Strong auto sales could boost May consumer spending, which was flat in April after households cut back on purchases of motor vehicles. A rebound in consumer spending, which accounts for more than two-thirds of U.S. economic activity, is being eyed after slowing down sharply in the first quarter.
But — illustrating the power of reporters and headline writers to shape the news by deciding what goes where in an article — further down in most of these stories is something like this:
Analysts have pointed to easier consumer credit as one reason for increased sales since the recession. On Monday, Experian reported the average length of loans for new and used vehicles in the United States in the first quarter hit record highs, and nearly 30 percent of new-vehicle loans have pay-back periods longer than six years.
The fact that nearly a third of today’s car buyers are locking themselves into loans that run until at least 2021 would seem to be the most important part of the story, since it’s not what you buy but how you pay for it that matters going forward.
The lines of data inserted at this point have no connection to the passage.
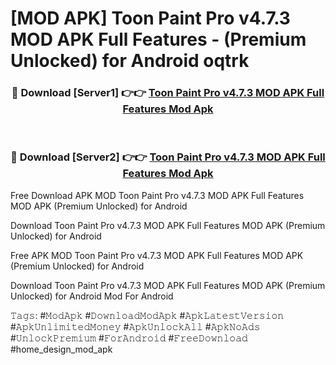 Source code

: # [MOD APK] Toon Paint Pro v4.7.3 MOD APK Full Features - (Premium Unlocked) for Android oqtrk



<div align="center">
<h3>🔴 Download [Server1] 👉👉 <a href="https://momento.my/?title=Toon_Paint_Pro_v4.7.3_MOD_APK_Full_Features">Toon Paint Pro v4.7.3 MOD APK Full Features Mod Apk</a></h3><br>

<h3>🔴 Download [Server2] 👉👉 <a href="https://momento.my/?title=Toon_Paint_Pro_v4.7.3_MOD_APK_Full_Features">Toon Paint Pro v4.7.3 MOD APK Full Features Mod Apk</a></h3>
</div>



Free Download APK MOD Toon Paint Pro v4.7.3 MOD APK Full Features MOD APK (Premium Unlocked) for Android

Download Toon Paint Pro v4.7.3 MOD APK Full Features MOD APK (Premium Unlocked) for Android

Free APK MOD Toon Paint Pro v4.7.3 MOD APK Full Features MOD APK (Premium Unlocked) for Android

Download Toon Paint Pro v4.7.3 MOD APK Full Features MOD APK (Premium Unlocked) for Android Mod For Android

𝚃𝚊𝚐𝚜: #𝙼𝚘𝚍𝙰𝚙𝚔 #𝙳𝚘𝚠𝚗𝚕𝚘𝚊𝚍𝙼𝚘𝚍𝙰𝚙𝚔 #𝙰𝚙𝚔𝙻𝚊𝚝𝚎𝚜𝚝𝚅𝚎𝚛𝚜𝚒𝚘𝚗 #𝙰𝚙𝚔𝚄𝚗𝚕𝚒𝚖𝚒𝚝𝚎𝚍𝙼𝚘𝚗𝚎𝚢 #𝙰𝚙𝚔𝚄𝚗𝚕𝚘𝚌𝚔𝙰𝚕𝚕 #𝙰𝚙𝚔𝙽𝚘𝙰𝚍𝚜 #𝚄𝚗𝚕𝚘𝚌𝚔𝙿𝚛𝚎𝚖𝚒𝚞𝚖 #𝙵𝚘𝚛𝙰𝚗𝚍𝚛𝚘𝚒𝚍 #𝙵𝚛𝚎𝚎𝙳𝚘𝚠𝚗𝚕𝚘𝚊𝚍 #home_design_mod_apk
With car loans, as with student loans, money borrowed and spent today comes at the expense of spending that might otherwise have happened tomorrow. Students graduating with crushing debts won’t be buying houses anytime soon, while today’s new car buyers won’t be back in the showroom until their “car mortgages” are paid off.
So the auto industry’s strength, driven as it is by long-term subprime lending, is actually a sign of weakness. These days even superficially good numbers are bad.
8 thoughts on "Even The Good Numbers Are Bad"
Any good link available for declining factory orders data, so I can track it myself?
It’s as simple as this,…If the bankers & plutocrats destroy the working middle class they destroy the base of the consumer economy.Since the middle class consumer now accounts for over 70% of the total economy the whole deal will fold into a steep deflationary correction!
When the deflationary correction occurs it will destroy the paper assets of the extremely leveraged 1% who will go down with everyone else.At this point we will begin the multi generational struggle to put things back together again,….hopefully without the Keynesian bankers!
The UE (uber elites) One Percenters are the ones planning all this and have already prepared…Do some further vetting.
That is hard to believe. We know from history that fiat currencies always revert to their intrinsic value, which is zero. Yet the UE, as you call them, are putting almost all of their wealth into fiat.
If they were planning all this, they would be bidding gold and silver up to infinity. Instead, they are shorting gold and silver to keep its value low and prop up the fiat house of cards.
You need to study up on Carroll Quigley (Clinton’s mentor).
Also vet ‘ordo ab chao’ and “problem~reaction~solution”
Hegelian Dialectic.
You state: ” Yet the UE, as you call them, are putting almost all of their wealth into fiat.”
This is totally untrue!..Google what JP Morgan Chase has
been doing with buying massive silver and what the Chinese are doing with buying gold.
JP Morgan is also hedging their bet for silver to go lower by purchasing massive silver option puts.
Our economy is all smoke and mirrors in an effort to simulate confidence.